Description of the task
Leaving pictures aside, restate exactly the lines of the data below, from the first one through the line that contains "## Plan de acción paso a paso".

Provided material
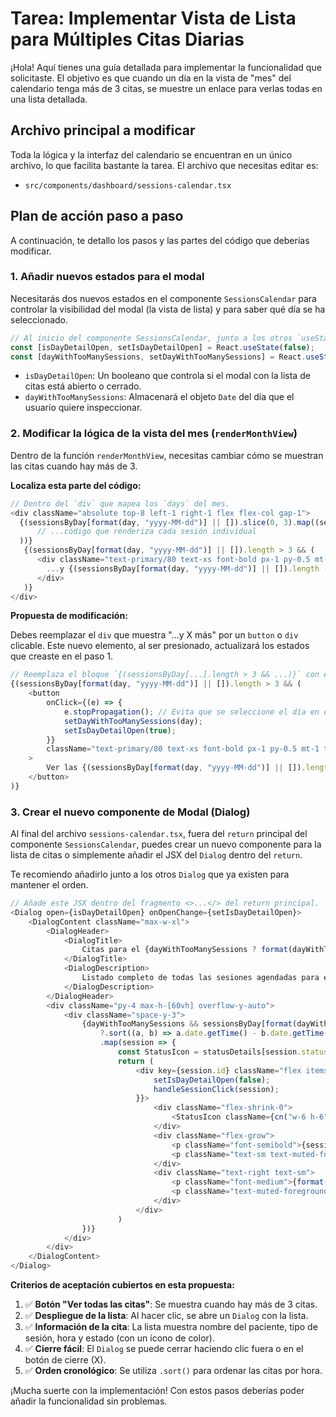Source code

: # Tarea: Implementar Vista de Lista para Múltiples Citas Diarias

¡Hola! Aquí tienes una guía detallada para implementar la funcionalidad que solicitaste. El objetivo es que cuando un día en la vista de "mes" del calendario tenga más de 3 citas, se muestre un enlace para verlas todas en una lista detallada.

## Archivo principal a modificar

Toda la lógica y la interfaz del calendario se encuentran en un único archivo, lo que facilita bastante la tarea. El archivo que necesitas editar es:

-   `src/components/dashboard/sessions-calendar.tsx`

## Plan de acción paso a paso

A continuación, te detallo los pasos y las partes del código que deberías modificar.

### 1. Añadir nuevos estados para el modal

Necesitarás dos nuevos estados en el componente `SessionsCalendar` para controlar la visibilidad del modal (la vista de lista) y para saber qué día se ha seleccionado.

```typescript
// Al inicio del componente SessionsCalendar, junto a los otros `useState`.
const [isDayDetailOpen, setIsDayDetailOpen] = React.useState(false);
const [dayWithTooManySessions, setDayWithTooManySessions] = React.useState<Date | null>(null);

```

-   `isDayDetailOpen`: Un booleano que controla si el modal con la lista de citas está abierto o cerrado.
-   `dayWithTooManySessions`: Almacenará el objeto `Date` del día que el usuario quiere inspeccionar.

### 2. Modificar la lógica de la vista del mes (`renderMonthView`)

Dentro de la función `renderMonthView`, necesitas cambiar cómo se muestran las citas cuando hay más de 3.

**Localiza esta parte del código:**

```javascript
// Dentro del `div` que mapea los `days` del mes.
<div className="absolute top-8 left-1 right-1 flex flex-col gap-1">
  {(sessionsByDay[format(day, "yyyy-MM-dd")] || []).slice(0, 3).map((session) => (
      // ...código que renderiza cada sesión individual
  ))}
   {(sessionsByDay[format(day, "yyyy-MM-dd")] || []).length > 3 && (
      <div className="text-primary/80 text-xs font-bold px-1 py-0.5 mt-1">
        ...y {(sessionsByDay[format(day, "yyyy-MM-dd")] || []).length - 3} más
      </div>
   )}
</div>
```

**Propuesta de modificación:**

Debes reemplazar el `div` que muestra "...y X más" por un `button` o `div` clicable. Este nuevo elemento, al ser presionado, actualizará los estados que creaste en el paso 1.

```javascript
// Reemplaza el bloque `{(sessionsByDay[...].length > 3 && ...)}` con esto:
{(sessionsByDay[format(day, "yyyy-MM-dd")] || []).length > 3 && (
    <button
        onClick={(e) => {
            e.stopPropagation(); // Evita que se seleccione el día en el calendario principal
            setDayWithTooManySessions(day);
            setIsDayDetailOpen(true);
        }}
        className="text-primary/80 text-xs font-bold px-1 py-0.5 mt-1 text-left hover:underline"
    >
        Ver las {(sessionsByDay[format(day, "yyyy-MM-dd")] || []).length} citas
    </button>
)}
```

### 3. Crear el nuevo componente de Modal (Dialog)

Al final del archivo `sessions-calendar.tsx`, fuera del `return` principal del componente `SessionsCalendar`, puedes crear un nuevo componente para la lista de citas o simplemente añadir el JSX del `Dialog` dentro del `return`.

Te recomiendo añadirlo junto a los otros `Dialog` que ya existen para mantener el orden.

```javascript
// Añade este JSX dentro del fragmento <>...</> del return principal.
<Dialog open={isDayDetailOpen} onOpenChange={setIsDayDetailOpen}>
    <DialogContent className="max-w-xl">
        <DialogHeader>
            <DialogTitle>
                Citas para el {dayWithTooManySessions ? format(dayWithTooManySessions, "eeee, d 'de' MMMM", { locale: es }) : ''}
            </DialogTitle>
            <DialogDescription>
                Listado completo de todas las sesiones agendadas para este día.
            </DialogDescription>
        </DialogHeader>
        <div className="py-4 max-h-[60vh] overflow-y-auto">
            <div className="space-y-3">
                {dayWithTooManySessions && sessionsByDay[format(dayWithTooManySessions, "yyyy-MM-dd")]
                    ?.sort((a, b) => a.date.getTime() - b.date.getTime()) // Ordenar cronológicamente
                    .map(session => {
                        const StatusIcon = statusDetails[session.status]?.icon || HelpCircle;
                        return (
                            <div key={session.id} className="flex items-center gap-4 p-3 border rounded-lg hover:bg-muted/50 cursor-pointer" onClick={() => {
                                setIsDayDetailOpen(false);
                                handleSessionClick(session);
                            }}>
                                <div className="flex-shrink-0">
                                    <StatusIcon className={cn("w-6 h-6", statusDetails[session.status]?.color)} />
                                </div>
                                <div className="flex-grow">
                                    <p className="font-semibold">{session.patientName}</p>
                                    <p className="text-sm text-muted-foreground">{session.type}</p>
                                </div>
                                <div className="text-right text-sm">
                                    <p className="font-medium">{format(session.date, "p", { locale: es })}</p>
                                    <p className="text-muted-foreground">{session.status}</p>
                                </div>
                            </div>
                        )
                })}
            </div>
        </div>
    </DialogContent>
</Dialog>
```

**Criterios de aceptación cubiertos en esta propuesta:**

1.  ✅ **Botón "Ver todas las citas"**: Se muestra cuando hay más de 3 citas.
2.  ✅ **Despliegue de la lista**: Al hacer clic, se abre un `Dialog` con la lista.
3.  ✅ **Información de la cita**: La lista muestra nombre del paciente, tipo de sesión, hora y estado (con un ícono de color).
4.  ✅ **Cierre fácil**: El `Dialog` se puede cerrar haciendo clic fuera o en el botón de cierre (X).
5.  ✅ **Orden cronológico**: Se utiliza `.sort()` para ordenar las citas por hora.

¡Mucha suerte con la implementación! Con estos pasos deberías poder añadir la funcionalidad sin problemas.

Result
Source code

: # Tarea: Implementar Vista de Lista para Múltiples Citas Diarias

¡Hola! Aquí tienes una guía detallada para implementar la funcionalidad que solicitaste. El objetivo es que cuando un día en la vista de "mes" del calendario tenga más de 3 citas, se muestre un enlace para verlas todas en una lista detallada.

## Archivo principal a modificar

Toda la lógica y la interfaz del calendario se encuentran en un único archivo, lo que facilita bastante la tarea. El archivo que necesitas editar es:

-   `src/components/dashboard/sessions-calendar.tsx`

## Plan de acción paso a paso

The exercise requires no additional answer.